● Your objective
The records must be retyped exactly, with no pictures included.

(Beginning of Records provided)

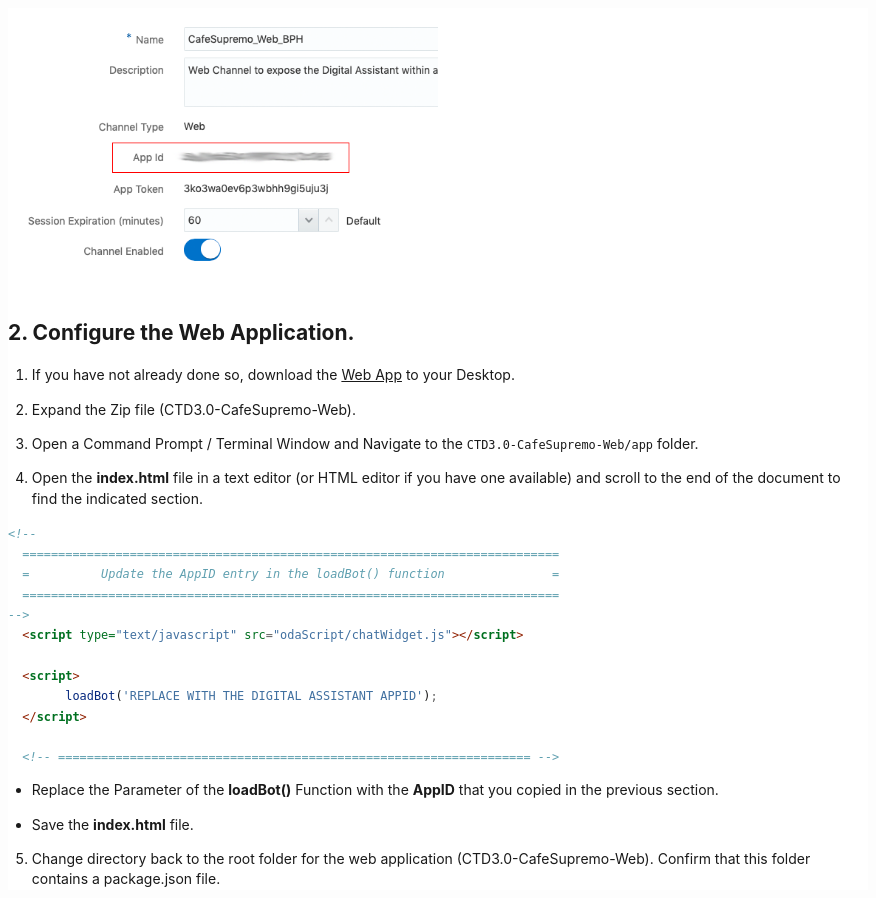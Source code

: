 <img src="img/lab5-1-5.png" width="50%"/>

## 2. Configure the Web Application.

1. If you have not already done so, download the [Web App](Lab_Files/CTD3.0-CafeSupremo-Web.zip) to your Desktop.

2. Expand the Zip file (CTD3.0-CafeSupremo-Web).

3. Open a Command Prompt / Terminal Window and Navigate to the `CTD3.0-CafeSupremo-Web/app` folder.

4. Open the **index.html** file in a text editor (or HTML editor if you have one available) and scroll to the end of the document to find the indicated section.

```html
<!-- 
  =========================================================================== 
  =          Update the AppID entry in the loadBot() function               =
  =========================================================================== 
-->
  <script type="text/javascript" src="odaScript/chatWidget.js"></script>
      
  <script> 
        loadBot('REPLACE WITH THE DIGITAL ASSISTANT APPID');
  </script>
      
  <!-- ================================================================== -->
```
 - Replace the Parameter of the **loadBot()** Function with the **AppID** that you copied in the previous section.
 
 - Save the **index.html** file.
 
 5. Change directory back to the root folder for the web application (CTD3.0-CafeSupremo-Web).  Confirm that this folder contains a package.json file.
 
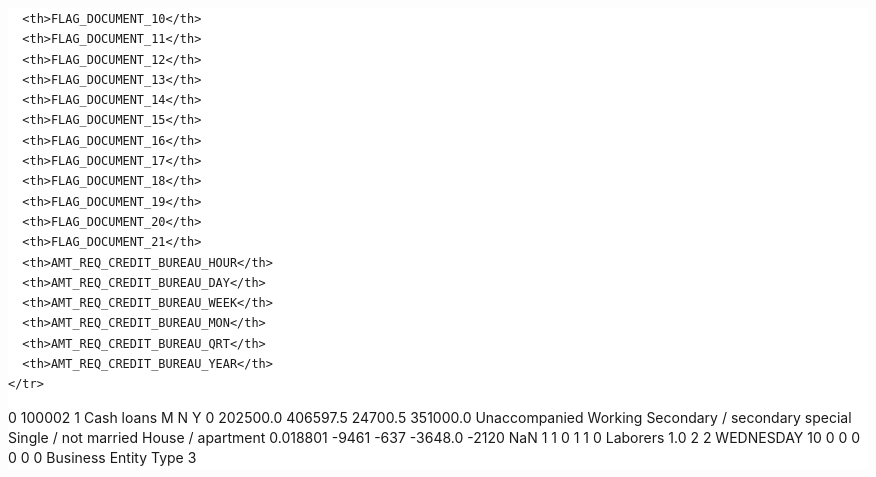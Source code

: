       <th>FLAG_DOCUMENT_10</th>
      <th>FLAG_DOCUMENT_11</th>
      <th>FLAG_DOCUMENT_12</th>
      <th>FLAG_DOCUMENT_13</th>
      <th>FLAG_DOCUMENT_14</th>
      <th>FLAG_DOCUMENT_15</th>
      <th>FLAG_DOCUMENT_16</th>
      <th>FLAG_DOCUMENT_17</th>
      <th>FLAG_DOCUMENT_18</th>
      <th>FLAG_DOCUMENT_19</th>
      <th>FLAG_DOCUMENT_20</th>
      <th>FLAG_DOCUMENT_21</th>
      <th>AMT_REQ_CREDIT_BUREAU_HOUR</th>
      <th>AMT_REQ_CREDIT_BUREAU_DAY</th>
      <th>AMT_REQ_CREDIT_BUREAU_WEEK</th>
      <th>AMT_REQ_CREDIT_BUREAU_MON</th>
      <th>AMT_REQ_CREDIT_BUREAU_QRT</th>
      <th>AMT_REQ_CREDIT_BUREAU_YEAR</th>
    </tr>
  </thead>
  <tbody>
    <tr>
      <th>0</th>
      <td>100002</td>
      <td>1</td>
      <td>Cash loans</td>
      <td>M</td>
      <td>N</td>
      <td>Y</td>
      <td>0</td>
      <td>202500.0</td>
      <td>406597.5</td>
      <td>24700.5</td>
      <td>351000.0</td>
      <td>Unaccompanied</td>
      <td>Working</td>
      <td>Secondary / secondary special</td>
      <td>Single / not married</td>
      <td>House / apartment</td>
      <td>0.018801</td>
      <td>-9461</td>
      <td>-637</td>
      <td>-3648.0</td>
      <td>-2120</td>
      <td>NaN</td>
      <td>1</td>
      <td>1</td>
      <td>0</td>
      <td>1</td>
      <td>1</td>
      <td>0</td>
      <td>Laborers</td>
      <td>1.0</td>
      <td>2</td>
      <td>2</td>
      <td>WEDNESDAY</td>
      <td>10</td>
      <td>0</td>
      <td>0</td>
      <td>0</td>
      <td>0</td>
      <td>0</td>
      <td>0</td>
      <td>Business Entity Type 3</td>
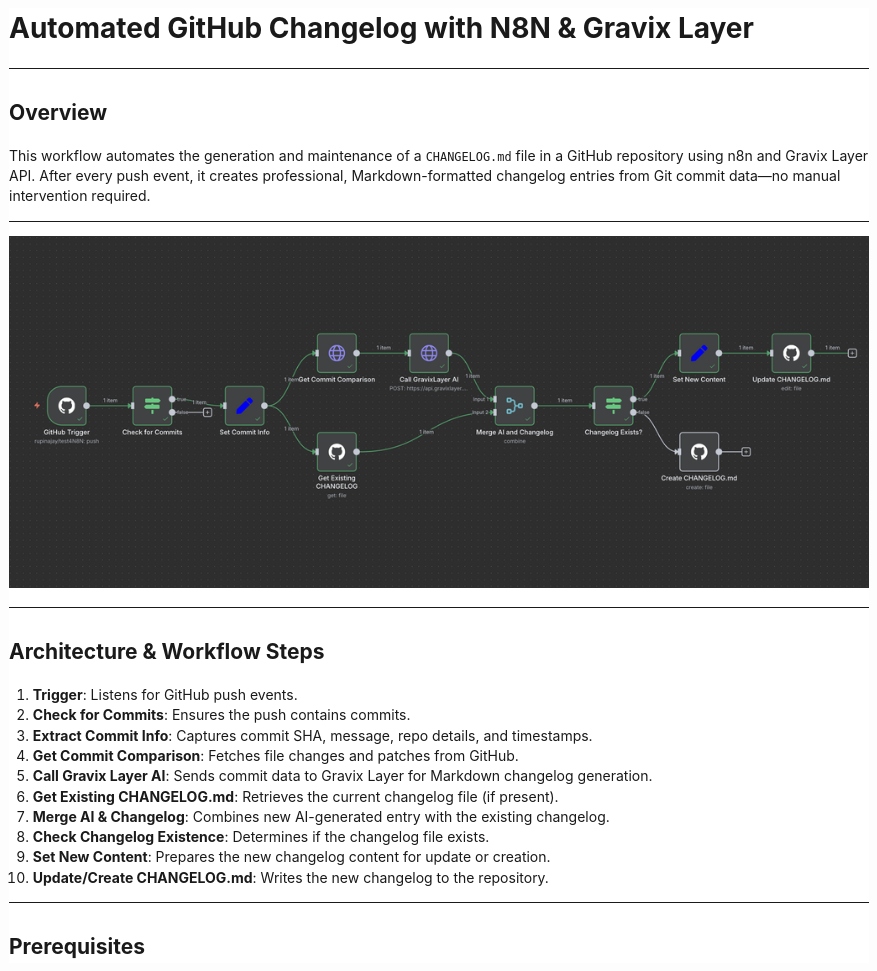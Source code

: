 # Automated GitHub Changelog with N8N & Gravix Layer

---

## Overview

This workflow automates the generation and maintenance of a `CHANGELOG.md` file in a GitHub repository using n8n and Gravix Layer API. After every push event, it creates professional, Markdown-formatted changelog entries from Git commit data—no manual intervention required.

---

![Automated GitHub Changelog Workflow](images/n8n%20changelog%20gen%20workflow.png)

---

## Architecture & Workflow Steps

1. **Trigger**: Listens for GitHub push events.
2. **Check for Commits**: Ensures the push contains commits.
3. **Extract Commit Info**: Captures commit SHA, message, repo details, and timestamps.
4. **Get Commit Comparison**: Fetches file changes and patches from GitHub.
5. **Call Gravix Layer AI**: Sends commit data to Gravix Layer for Markdown changelog generation.
6. **Get Existing CHANGELOG.md**: Retrieves the current changelog file (if present).
7. **Merge AI & Changelog**: Combines new AI-generated entry with the existing changelog.
8. **Check Changelog Existence**: Determines if the changelog file exists.
9. **Set New Content**: Prepares the new changelog content for update or creation.
10. **Update/Create CHANGELOG.md**: Writes the new changelog to the repository.

---

## Prerequisites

(End of Records provided)

● Exercise response
Source code

: <img src="img/lab5-1-5.png" width="50%"/>

## 2. Configure the Web Application.

1. If you have not already done so, download the [Web App](Lab_Files/CTD3.0-CafeSupremo-Web.zip) to your Desktop.

2. Expand the Zip file (CTD3.0-CafeSupremo-Web).

3. Open a Command Prompt / Terminal Window and Navigate to the `CTD3.0-CafeSupremo-Web/app` folder.

4. Open the **index.html** file in a text editor (or HTML editor if you have one available) and scroll to the end of the document to find the indicated section.

```html
<!-- 
  =========================================================================== 
  =          Update the AppID entry in the loadBot() function               =
  =========================================================================== 
-->
  <script type="text/javascript" src="odaScript/chatWidget.js"></script>
      
  <script> 
        loadBot('REPLACE WITH THE DIGITAL ASSISTANT APPID');
  </script>
      
  <!-- ================================================================== -->
```
 - Replace the Parameter of the **loadBot()** Function with the **AppID** that you copied in the previous section.
 
 - Save the **index.html** file.
 
 5. Change directory back to the root folder for the web application (CTD3.0-CafeSupremo-Web).  Confirm that this folder contains a package.json file.
 
Source code

:       <th>FLAG_DOCUMENT_10</th>
      <th>FLAG_DOCUMENT_11</th>
      <th>FLAG_DOCUMENT_12</th>
      <th>FLAG_DOCUMENT_13</th>
      <th>FLAG_DOCUMENT_14</th>
      <th>FLAG_DOCUMENT_15</th>
      <th>FLAG_DOCUMENT_16</th>
      <th>FLAG_DOCUMENT_17</th>
      <th>FLAG_DOCUMENT_18</th>
      <th>FLAG_DOCUMENT_19</th>
      <th>FLAG_DOCUMENT_20</th>
      <th>FLAG_DOCUMENT_21</th>
      <th>AMT_REQ_CREDIT_BUREAU_HOUR</th>
      <th>AMT_REQ_CREDIT_BUREAU_DAY</th>
      <th>AMT_REQ_CREDIT_BUREAU_WEEK</th>
      <th>AMT_REQ_CREDIT_BUREAU_MON</th>
      <th>AMT_REQ_CREDIT_BUREAU_QRT</th>
      <th>AMT_REQ_CREDIT_BUREAU_YEAR</th>
    </tr>
  </thead>
  <tbody>
    <tr>
      <th>0</th>
      <td>100002</td>
      <td>1</td>
      <td>Cash loans</td>
      <td>M</td>
      <td>N</td>
      <td>Y</td>
      <td>0</td>
      <td>202500.0</td>
      <td>406597.5</td>
      <td>24700.5</td>
      <td>351000.0</td>
      <td>Unaccompanied</td>
      <td>Working</td>
      <td>Secondary / secondary special</td>
      <td>Single / not married</td>
      <td>House / apartment</td>
      <td>0.018801</td>
      <td>-9461</td>
      <td>-637</td>
      <td>-3648.0</td>
      <td>-2120</td>
      <td>NaN</td>
      <td>1</td>
      <td>1</td>
      <td>0</td>
      <td>1</td>
      <td>1</td>
      <td>0</td>
      <td>Laborers</td>
      <td>1.0</td>
      <td>2</td>
      <td>2</td>
      <td>WEDNESDAY</td>
      <td>10</td>
      <td>0</td>
      <td>0</td>
      <td>0</td>
      <td>0</td>
      <td>0</td>
      <td>0</td>
      <td>Business Entity Type 3</td>
Source code

: # Automated GitHub Changelog with N8N & Gravix Layer

---

## Overview

This workflow automates the generation and maintenance of a `CHANGELOG.md` file in a GitHub repository using n8n and Gravix Layer API. After every push event, it creates professional, Markdown-formatted changelog entries from Git commit data—no manual intervention required.

---

![Automated GitHub Changelog Workflow](images/n8n%20changelog%20gen%20workflow.png)

---

## Architecture & Workflow Steps

1. **Trigger**: Listens for GitHub push events.
2. **Check for Commits**: Ensures the push contains commits.
3. **Extract Commit Info**: Captures commit SHA, message, repo details, and timestamps.
4. **Get Commit Comparison**: Fetches file changes and patches from GitHub.
5. **Call Gravix Layer AI**: Sends commit data to Gravix Layer for Markdown changelog generation.
6. **Get Existing CHANGELOG.md**: Retrieves the current changelog file (if present).
7. **Merge AI & Changelog**: Combines new AI-generated entry with the existing changelog.
8. **Check Changelog Existence**: Determines if the changelog file exists.
9. **Set New Content**: Prepares the new changelog content for update or creation.
10. **Update/Create CHANGELOG.md**: Writes the new changelog to the repository.

---

## Prerequisites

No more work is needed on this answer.